─── EXERCISE INPUT ───

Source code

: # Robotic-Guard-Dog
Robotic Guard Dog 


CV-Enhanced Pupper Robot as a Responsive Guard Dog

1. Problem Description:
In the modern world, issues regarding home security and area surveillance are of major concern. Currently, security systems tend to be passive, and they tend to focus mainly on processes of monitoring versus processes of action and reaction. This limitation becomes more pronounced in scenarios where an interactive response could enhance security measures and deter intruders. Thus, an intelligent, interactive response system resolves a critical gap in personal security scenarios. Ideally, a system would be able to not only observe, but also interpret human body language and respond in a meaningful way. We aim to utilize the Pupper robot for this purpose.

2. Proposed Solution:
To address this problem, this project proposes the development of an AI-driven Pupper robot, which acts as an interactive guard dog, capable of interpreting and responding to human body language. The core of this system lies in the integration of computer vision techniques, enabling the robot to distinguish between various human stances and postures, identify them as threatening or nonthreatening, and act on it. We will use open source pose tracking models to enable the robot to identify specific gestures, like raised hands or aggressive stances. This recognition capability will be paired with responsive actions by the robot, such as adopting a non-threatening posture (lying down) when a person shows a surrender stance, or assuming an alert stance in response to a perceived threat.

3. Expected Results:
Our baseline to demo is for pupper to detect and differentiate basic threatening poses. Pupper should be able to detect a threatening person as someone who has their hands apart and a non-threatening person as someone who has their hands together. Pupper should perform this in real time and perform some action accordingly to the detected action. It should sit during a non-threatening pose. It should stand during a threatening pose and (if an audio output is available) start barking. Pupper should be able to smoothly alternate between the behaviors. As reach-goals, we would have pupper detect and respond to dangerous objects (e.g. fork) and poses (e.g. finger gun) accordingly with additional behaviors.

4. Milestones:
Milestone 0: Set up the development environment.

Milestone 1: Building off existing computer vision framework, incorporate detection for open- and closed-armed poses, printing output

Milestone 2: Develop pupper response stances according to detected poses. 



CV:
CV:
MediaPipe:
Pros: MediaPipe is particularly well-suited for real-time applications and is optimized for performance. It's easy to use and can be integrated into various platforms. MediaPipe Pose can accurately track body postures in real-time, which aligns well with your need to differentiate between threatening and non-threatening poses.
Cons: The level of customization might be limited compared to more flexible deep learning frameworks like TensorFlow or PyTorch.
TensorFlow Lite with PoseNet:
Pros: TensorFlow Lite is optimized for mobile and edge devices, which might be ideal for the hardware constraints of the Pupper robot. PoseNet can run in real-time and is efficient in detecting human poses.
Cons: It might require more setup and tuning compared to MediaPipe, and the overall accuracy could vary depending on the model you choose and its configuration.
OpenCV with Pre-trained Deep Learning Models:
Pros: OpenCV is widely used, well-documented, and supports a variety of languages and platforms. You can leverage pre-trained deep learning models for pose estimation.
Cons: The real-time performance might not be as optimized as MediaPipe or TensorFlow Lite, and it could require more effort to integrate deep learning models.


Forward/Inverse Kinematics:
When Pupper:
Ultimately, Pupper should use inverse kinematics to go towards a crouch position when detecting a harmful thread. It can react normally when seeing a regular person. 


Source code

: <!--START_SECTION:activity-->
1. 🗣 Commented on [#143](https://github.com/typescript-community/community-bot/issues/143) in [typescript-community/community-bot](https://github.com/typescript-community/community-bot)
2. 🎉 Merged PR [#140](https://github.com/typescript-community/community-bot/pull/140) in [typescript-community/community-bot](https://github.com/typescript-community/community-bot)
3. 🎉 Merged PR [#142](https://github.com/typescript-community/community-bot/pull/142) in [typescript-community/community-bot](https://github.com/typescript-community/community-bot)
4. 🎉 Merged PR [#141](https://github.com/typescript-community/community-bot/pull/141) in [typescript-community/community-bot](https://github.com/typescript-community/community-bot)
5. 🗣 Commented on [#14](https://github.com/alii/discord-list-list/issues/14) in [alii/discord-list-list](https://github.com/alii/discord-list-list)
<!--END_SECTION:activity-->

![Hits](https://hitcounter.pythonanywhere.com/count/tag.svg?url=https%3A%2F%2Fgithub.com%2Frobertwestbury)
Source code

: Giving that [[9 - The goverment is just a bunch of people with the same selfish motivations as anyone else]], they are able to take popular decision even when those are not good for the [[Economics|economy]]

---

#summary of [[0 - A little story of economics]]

───

How many lines of the listing above include the word "well"? Reply with the number alone.

● COMPLETED EXERCISE: 2